Rush rocken auf dem neuen Album, daß sich neuere Bands davon noch eine Scheibe abschneiden können. Instrumental sind Geddy Lee, Alex Lifeson und Neil Peart über jeden Zweifel erhaben. Die Lieder wirken sehr dynamisch und kraftvoll. Auf Keyboards verzichtet man ganz - man vermißt sie auf "Vapor Trails" aber auch nicht.
Daß das Album trotzdem nicht so recht zünden will liegt leider an den zu durchschnittlichen Gesangslinien von Geddy Lee. Während das instrumentale Fundament absolut stimmt mangelt es den Melodien an Charakteristik und Eingängigkeit.
Als Vergleich möchte ich hier "Counterparts" heranziehen, daß vom Gesamteindruck her eigentlich sehr ähnlich ist - aber aufgrund genialer Refrains und Melodien um einiges besser gelungen ist als "Vapor Trails". So etwas großartiges wie "Animate", "Stick it out" oder "Cut to the chase" wird man auf "Vapor Trails" vergeblich suchen.

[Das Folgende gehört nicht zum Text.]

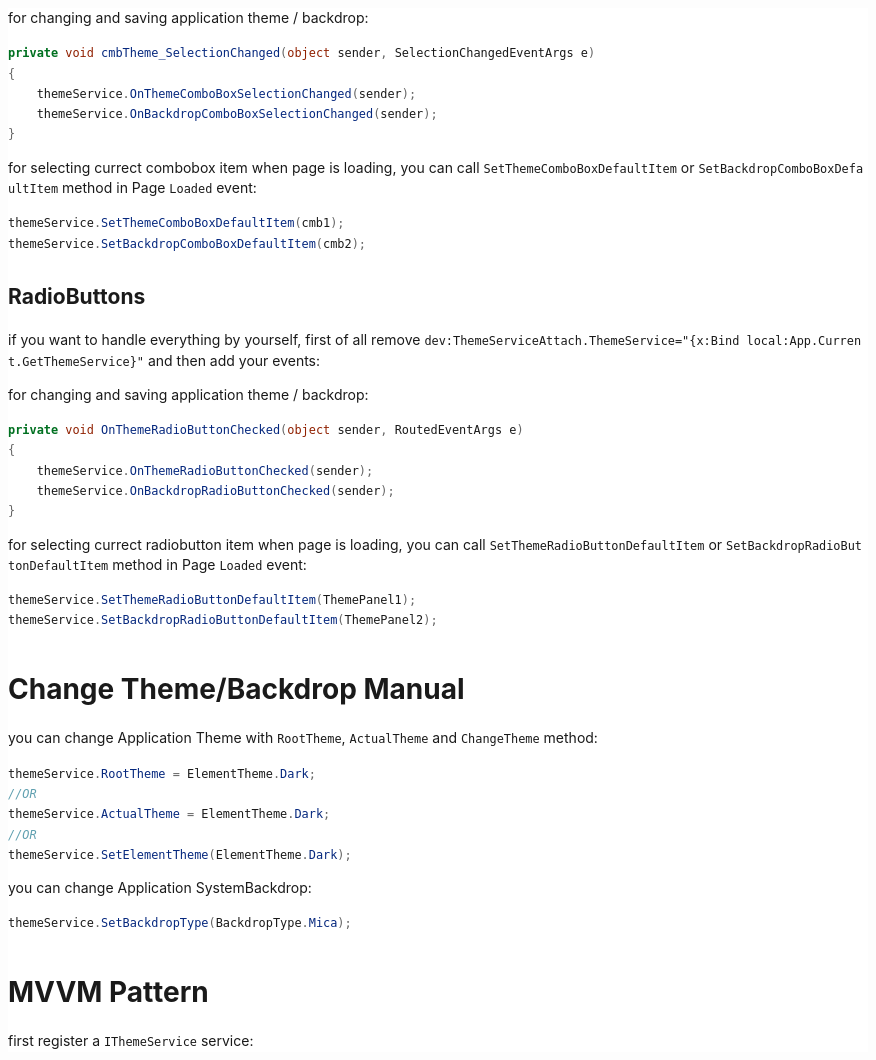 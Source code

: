 for changing and saving application theme / backdrop:
```cs
private void cmbTheme_SelectionChanged(object sender, SelectionChangedEventArgs e)
{
    themeService.OnThemeComboBoxSelectionChanged(sender);
    themeService.OnBackdropComboBoxSelectionChanged(sender);
}
```
for selecting currect combobox item when page is loading, you can call `SetThemeComboBoxDefaultItem` or `SetBackdropComboBoxDefaultItem` method in Page `Loaded` event:

```cs
themeService.SetThemeComboBoxDefaultItem(cmb1);
themeService.SetBackdropComboBoxDefaultItem(cmb2);
```


## RadioButtons
if you want to handle everything by yourself, first of all remove `dev:ThemeServiceAttach.ThemeService="{x:Bind local:App.Current.GetThemeService}"` and then add your events:

for changing and saving application theme / backdrop:
```cs
private void OnThemeRadioButtonChecked(object sender, RoutedEventArgs e)
{
    themeService.OnThemeRadioButtonChecked(sender);
    themeService.OnBackdropRadioButtonChecked(sender);
}
```
for selecting currect radiobutton item when page is loading, you can call `SetThemeRadioButtonDefaultItem` or `SetBackdropRadioButtonDefaultItem` method in Page `Loaded` event:

```cs
themeService.SetThemeRadioButtonDefaultItem(ThemePanel1);
themeService.SetBackdropRadioButtonDefaultItem(ThemePanel2);
```

# Change Theme/Backdrop Manual

you can change Application Theme with `RootTheme`, `ActualTheme` and `ChangeTheme` method:

```cs
themeService.RootTheme = ElementTheme.Dark;
//OR
themeService.ActualTheme = ElementTheme.Dark;
//OR
themeService.SetElementTheme(ElementTheme.Dark);
```

you can change Application SystemBackdrop:

```cs
themeService.SetBackdropType(BackdropType.Mica);
```

# MVVM Pattern
first register a `IThemeService` service:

So gibt es auf "Vapor Trails" immer wieder vielversprechende Ansätze - doch nach knapp einer Minute geht den meisten Liedern etwas die Luft aus, weil die Melodien einfach nicht zünden. Es ist schon etwas tragisch, daß das Album trotz sehr guter Ansätze deshalb allenfalls mittelmäßig oft wirkt. Man hätte sich entsprechend den Umständen und nach der langen Wartezeit gewiß ein Meisterwerk gewünscht.

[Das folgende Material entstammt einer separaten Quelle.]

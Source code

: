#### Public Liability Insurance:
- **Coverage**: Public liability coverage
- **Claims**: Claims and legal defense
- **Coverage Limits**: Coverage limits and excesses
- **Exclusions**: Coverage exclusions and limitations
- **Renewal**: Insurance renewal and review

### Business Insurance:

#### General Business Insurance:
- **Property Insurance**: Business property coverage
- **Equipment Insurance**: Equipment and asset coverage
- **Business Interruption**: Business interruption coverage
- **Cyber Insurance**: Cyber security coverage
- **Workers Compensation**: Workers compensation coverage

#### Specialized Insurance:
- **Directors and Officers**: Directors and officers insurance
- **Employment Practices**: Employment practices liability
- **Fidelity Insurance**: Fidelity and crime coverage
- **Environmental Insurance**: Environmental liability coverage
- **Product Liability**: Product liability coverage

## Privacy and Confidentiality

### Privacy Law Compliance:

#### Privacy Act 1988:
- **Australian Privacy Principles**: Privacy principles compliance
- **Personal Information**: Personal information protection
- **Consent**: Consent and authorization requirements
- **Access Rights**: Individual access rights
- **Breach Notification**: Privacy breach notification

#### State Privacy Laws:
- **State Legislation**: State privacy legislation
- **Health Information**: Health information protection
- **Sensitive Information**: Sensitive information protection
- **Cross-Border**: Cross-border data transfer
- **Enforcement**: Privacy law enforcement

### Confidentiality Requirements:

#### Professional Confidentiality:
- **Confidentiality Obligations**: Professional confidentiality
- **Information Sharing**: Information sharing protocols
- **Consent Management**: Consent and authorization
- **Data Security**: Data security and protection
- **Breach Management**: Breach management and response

So aber ist "Vapor Trails" auf jeden Fall gelungener als "Test for Echo" aber leider nicht so spritzig wie "Counterparts". Besser als die meisten Hardrockbands sind Rush immer noch, doch denen gelingt wenigstens ab und an ein Lied mit eingängiger Melodie. Und das fehlt Rush leider. Großartige Arbeit an den Instrumenten und immer wieder mal geniale Riffs alleine können die Schwäche bei den Melodien nicht wettmachen. Etwas seltsam mutet auch die bewußte Entscheidung von Alex Lifeson an, keine Gitarrensoli zu verwenden. Zwar spielt die Band wie aus einem Guß und Lifesons Gitarre rockt gewaltig, aber so ein kleines Solo hier und da wäre sicherlich sehr schön gewesen. Vor allem, um so ein kleines Gegengewicht zu den schwächelnden Melodien aufzubauen.
Was bleibt als Fazit stehen? Fans der Kanadier werden ohnehin zugreifen. Diese werden auch mit einem kleinen Lächeln die Fortsetzung des "Fear"-Zyklus' mit "Freeze - Part IV of Fear" bemerken. Wer sich nicht als Rushfan betrachtet wird hingegen auch ohne "Vapor Trails" auskommen können, was eigentlich sehr schade ist. Progressiv ist auf dem Werk kaum etwas, wer Rush bisher nicht gehört hat, aber Hard Rock nicht ablehnend gegenübersteht, könnte durchaus auch etwas Gefallen an "Vapor Trails" finden. Man darf nur nicht zu viel erwarten. Es bleibt die Hoffnung übrig, daß die Geschichte von Rush noch nicht zu Ende ist - und vielleicht gibt es ja auch eine Tour durch Europa.